13 Little Blue Envelopes by Maureen Johnson

13LittleBlueEnvelopesTitle: 13 Little Blue Envelopes

Author: Maureen Johnson

Genre: Contemporary

Publisher: HarperTeen

Pages: 336

Rating: 3.5/5

Inside little blue envelope 1 are $1,000 and instructions to buy a plane ticket.

In envelope 2 are directions to a specific London flat.

The note in envelope 3 tells Ginny: Find a starving artist.

Because of envelope 4, Ginny and a playwright/thief/ bloke-about-town called Keith go to Scotland together, with somewhat disastrous-though utterly romantic-results. But will she ever see him again?

Everything about Ginny will change this summer, and it’s all because of the 13 little blue envelopes.

I feel like I have a weird relationship with Maureen Johnson’s books. My first book from her was Devilish, which I read when I was younger. I enjoyed it, but I haven’t reread it since and I feel like I’ve grown a lot as a reader as well as a reviewer, so I might not enjoy it as much if I read it for the first time or even just reread it now. I’ve read her Scarlett books and The Name of the Star, all more recently and right before or during the time I’ve been reviewing, so I was definitely more critical of them thanks to overall experience. So, looking at her first (or one of the first, can’t remember for sure) book, I feel like I have two different reactions.

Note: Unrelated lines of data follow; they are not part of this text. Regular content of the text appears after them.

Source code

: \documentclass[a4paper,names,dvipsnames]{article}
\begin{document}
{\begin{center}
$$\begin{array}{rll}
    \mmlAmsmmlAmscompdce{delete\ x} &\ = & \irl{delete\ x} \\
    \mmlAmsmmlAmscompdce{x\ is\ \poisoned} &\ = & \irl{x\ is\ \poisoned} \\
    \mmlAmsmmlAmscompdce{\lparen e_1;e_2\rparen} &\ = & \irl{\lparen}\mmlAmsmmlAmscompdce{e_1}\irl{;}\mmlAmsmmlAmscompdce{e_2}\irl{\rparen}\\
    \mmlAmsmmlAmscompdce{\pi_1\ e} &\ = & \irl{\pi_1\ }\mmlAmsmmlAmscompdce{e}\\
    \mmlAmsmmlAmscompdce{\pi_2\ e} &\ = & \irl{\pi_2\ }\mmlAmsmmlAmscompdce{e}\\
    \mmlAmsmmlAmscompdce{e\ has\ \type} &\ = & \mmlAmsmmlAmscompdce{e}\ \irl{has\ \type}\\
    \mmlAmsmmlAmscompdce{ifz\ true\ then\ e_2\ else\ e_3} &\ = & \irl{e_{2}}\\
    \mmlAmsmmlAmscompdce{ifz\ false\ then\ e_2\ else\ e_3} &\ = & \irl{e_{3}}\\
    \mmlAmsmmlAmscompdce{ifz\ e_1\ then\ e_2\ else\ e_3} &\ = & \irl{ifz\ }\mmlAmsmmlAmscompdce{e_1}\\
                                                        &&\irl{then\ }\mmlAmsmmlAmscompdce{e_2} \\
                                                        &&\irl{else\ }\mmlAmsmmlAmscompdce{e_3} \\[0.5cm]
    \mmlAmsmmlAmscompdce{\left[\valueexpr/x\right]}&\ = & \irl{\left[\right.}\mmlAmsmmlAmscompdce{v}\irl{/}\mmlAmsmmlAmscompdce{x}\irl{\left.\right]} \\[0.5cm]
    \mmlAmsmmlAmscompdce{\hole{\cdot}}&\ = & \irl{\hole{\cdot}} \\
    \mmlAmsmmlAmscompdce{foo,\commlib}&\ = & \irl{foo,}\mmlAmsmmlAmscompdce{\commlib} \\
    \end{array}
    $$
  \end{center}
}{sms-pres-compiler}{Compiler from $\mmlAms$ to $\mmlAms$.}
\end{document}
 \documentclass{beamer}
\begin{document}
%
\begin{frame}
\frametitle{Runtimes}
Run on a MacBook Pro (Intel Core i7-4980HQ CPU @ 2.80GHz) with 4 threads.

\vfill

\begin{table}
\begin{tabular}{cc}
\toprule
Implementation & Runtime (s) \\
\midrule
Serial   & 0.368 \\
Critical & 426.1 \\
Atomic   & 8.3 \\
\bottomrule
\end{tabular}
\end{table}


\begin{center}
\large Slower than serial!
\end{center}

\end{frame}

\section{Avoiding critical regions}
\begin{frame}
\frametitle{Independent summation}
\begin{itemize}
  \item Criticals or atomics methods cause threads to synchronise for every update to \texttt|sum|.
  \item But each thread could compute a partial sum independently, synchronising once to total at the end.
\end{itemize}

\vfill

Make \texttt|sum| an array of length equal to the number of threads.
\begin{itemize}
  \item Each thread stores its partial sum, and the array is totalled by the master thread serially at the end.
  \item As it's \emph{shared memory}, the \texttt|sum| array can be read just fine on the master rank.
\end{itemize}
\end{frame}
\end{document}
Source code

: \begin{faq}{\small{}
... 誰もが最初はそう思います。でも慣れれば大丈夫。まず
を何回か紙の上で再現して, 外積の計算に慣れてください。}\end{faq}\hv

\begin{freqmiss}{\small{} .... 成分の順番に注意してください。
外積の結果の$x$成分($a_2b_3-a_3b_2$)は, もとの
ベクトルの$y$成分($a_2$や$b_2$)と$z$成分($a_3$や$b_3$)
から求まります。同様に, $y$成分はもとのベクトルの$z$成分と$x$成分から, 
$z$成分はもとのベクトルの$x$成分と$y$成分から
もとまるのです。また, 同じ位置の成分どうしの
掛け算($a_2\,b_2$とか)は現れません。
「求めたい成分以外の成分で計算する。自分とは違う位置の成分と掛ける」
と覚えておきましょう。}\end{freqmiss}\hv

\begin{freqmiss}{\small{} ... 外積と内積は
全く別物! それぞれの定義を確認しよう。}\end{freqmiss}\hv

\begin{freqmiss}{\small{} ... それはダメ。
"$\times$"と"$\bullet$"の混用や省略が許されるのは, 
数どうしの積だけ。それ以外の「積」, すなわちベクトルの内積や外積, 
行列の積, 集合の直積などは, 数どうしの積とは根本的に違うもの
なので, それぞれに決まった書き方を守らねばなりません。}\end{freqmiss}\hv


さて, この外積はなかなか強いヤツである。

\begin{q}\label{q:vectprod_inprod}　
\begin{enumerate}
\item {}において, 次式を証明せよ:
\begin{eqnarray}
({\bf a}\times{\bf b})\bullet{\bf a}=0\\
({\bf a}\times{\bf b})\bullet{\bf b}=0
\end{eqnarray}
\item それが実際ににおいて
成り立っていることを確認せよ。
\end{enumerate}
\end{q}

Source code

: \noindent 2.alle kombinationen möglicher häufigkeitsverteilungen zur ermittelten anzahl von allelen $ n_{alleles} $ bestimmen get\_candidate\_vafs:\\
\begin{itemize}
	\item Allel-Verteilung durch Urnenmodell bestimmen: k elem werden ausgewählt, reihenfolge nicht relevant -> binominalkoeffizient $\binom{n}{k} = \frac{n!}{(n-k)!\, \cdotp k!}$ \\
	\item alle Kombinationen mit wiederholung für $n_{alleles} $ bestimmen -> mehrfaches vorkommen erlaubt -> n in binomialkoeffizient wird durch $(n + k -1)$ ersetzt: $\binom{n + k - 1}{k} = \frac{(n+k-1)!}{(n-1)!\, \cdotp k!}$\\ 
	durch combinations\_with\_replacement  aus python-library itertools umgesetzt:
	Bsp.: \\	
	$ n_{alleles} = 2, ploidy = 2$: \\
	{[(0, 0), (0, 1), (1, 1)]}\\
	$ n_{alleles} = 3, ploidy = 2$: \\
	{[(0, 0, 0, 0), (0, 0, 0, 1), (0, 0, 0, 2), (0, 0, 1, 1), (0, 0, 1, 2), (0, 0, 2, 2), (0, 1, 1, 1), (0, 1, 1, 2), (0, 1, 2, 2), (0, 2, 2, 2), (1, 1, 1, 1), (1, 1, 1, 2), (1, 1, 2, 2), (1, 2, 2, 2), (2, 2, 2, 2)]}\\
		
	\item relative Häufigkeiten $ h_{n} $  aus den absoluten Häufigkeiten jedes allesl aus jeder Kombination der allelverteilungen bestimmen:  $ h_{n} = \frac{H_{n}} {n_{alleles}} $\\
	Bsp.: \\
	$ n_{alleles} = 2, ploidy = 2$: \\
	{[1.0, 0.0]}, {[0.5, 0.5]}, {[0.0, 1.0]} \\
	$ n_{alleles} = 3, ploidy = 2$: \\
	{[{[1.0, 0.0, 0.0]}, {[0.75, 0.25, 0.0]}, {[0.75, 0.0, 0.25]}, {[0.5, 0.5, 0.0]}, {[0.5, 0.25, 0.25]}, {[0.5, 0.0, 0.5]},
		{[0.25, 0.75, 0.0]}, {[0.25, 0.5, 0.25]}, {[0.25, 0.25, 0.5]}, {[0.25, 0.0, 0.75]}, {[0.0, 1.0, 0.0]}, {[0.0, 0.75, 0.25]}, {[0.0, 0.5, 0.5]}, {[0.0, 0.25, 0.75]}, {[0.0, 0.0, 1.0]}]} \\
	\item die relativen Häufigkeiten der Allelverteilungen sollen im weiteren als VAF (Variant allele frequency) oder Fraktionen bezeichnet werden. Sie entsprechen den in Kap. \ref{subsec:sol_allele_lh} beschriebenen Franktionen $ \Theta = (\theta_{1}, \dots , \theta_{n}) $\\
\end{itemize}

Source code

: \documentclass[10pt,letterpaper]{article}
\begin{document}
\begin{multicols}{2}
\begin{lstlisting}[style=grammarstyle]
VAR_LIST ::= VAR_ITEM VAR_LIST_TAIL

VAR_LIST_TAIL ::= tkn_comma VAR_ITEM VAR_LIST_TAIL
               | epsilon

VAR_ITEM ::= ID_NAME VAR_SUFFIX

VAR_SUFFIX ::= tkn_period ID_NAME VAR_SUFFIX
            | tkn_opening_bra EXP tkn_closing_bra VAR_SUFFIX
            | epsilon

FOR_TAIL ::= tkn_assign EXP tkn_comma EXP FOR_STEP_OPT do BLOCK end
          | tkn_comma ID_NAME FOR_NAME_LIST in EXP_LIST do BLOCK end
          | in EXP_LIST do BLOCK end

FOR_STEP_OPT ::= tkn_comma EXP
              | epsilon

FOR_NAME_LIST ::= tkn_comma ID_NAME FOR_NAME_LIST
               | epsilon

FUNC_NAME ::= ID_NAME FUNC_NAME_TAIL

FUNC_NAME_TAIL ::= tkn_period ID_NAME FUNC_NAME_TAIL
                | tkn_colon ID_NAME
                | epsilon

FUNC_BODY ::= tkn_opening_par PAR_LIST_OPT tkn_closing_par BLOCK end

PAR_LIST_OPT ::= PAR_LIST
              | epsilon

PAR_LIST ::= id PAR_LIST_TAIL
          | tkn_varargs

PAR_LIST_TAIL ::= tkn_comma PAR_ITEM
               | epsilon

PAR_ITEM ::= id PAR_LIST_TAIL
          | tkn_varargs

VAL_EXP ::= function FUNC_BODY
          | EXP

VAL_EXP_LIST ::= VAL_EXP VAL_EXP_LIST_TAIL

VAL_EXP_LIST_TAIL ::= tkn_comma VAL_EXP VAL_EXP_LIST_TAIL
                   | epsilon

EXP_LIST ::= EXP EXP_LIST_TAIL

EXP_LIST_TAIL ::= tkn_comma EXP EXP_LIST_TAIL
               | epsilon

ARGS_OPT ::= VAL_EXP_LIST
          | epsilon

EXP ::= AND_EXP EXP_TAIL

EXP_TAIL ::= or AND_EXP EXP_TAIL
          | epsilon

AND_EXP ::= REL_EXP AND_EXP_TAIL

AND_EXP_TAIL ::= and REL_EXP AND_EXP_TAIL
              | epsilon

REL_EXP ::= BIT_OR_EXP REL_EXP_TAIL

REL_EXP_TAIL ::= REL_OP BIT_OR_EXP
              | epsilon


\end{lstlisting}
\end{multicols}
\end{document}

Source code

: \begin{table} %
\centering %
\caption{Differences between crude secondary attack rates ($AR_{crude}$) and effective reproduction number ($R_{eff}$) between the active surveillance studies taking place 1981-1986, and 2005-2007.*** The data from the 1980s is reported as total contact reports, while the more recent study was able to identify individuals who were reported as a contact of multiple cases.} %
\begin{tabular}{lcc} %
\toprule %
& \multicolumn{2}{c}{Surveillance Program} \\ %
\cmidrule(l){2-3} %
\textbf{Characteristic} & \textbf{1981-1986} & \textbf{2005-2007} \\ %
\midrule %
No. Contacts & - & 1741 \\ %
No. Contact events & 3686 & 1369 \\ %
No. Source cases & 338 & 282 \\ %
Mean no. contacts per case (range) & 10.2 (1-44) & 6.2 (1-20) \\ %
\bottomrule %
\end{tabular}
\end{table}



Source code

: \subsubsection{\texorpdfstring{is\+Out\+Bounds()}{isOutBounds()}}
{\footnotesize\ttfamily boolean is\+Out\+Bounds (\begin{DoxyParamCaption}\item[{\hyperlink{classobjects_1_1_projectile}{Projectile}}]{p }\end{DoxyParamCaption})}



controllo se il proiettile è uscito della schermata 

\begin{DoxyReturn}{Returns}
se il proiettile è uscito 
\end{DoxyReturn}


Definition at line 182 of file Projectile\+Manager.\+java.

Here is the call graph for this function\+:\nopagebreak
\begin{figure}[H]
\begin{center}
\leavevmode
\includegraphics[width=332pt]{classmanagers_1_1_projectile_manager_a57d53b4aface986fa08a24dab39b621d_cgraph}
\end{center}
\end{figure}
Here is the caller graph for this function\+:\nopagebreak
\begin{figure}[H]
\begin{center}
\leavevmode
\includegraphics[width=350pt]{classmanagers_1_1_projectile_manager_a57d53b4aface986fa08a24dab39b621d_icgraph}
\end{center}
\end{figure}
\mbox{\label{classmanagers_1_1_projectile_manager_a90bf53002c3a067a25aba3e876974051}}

First and foremost, my reaction as a reviewer and late-teens reader. I thought this book was alright but would have been fine if I had skipped it. I wasn’t even planning on reading it until I saw it for a mere dollar at a used bookstore and figured I could always return it if I didn’t like it. I like Europe and travel and quirky family members, but I knew that I wasn’t the biggest fan of Johnson. Regardless, I gave it a shot. I don’t think this book suffered as much from the cool-secondary-characters-but-lifeless-protagonist program that I feel her later books have, but it did still feel somewhat present. Ginny seemed to yet another “shy” character who really isn’t all that shy once the story starts, although she repeatedly points out how she wouldn’t normally do certain things because, if you’ll recall, she’s such a shy person. Shy characters who are really just regular people who aren’t always in the spotlight but still claim to be shy irritate me.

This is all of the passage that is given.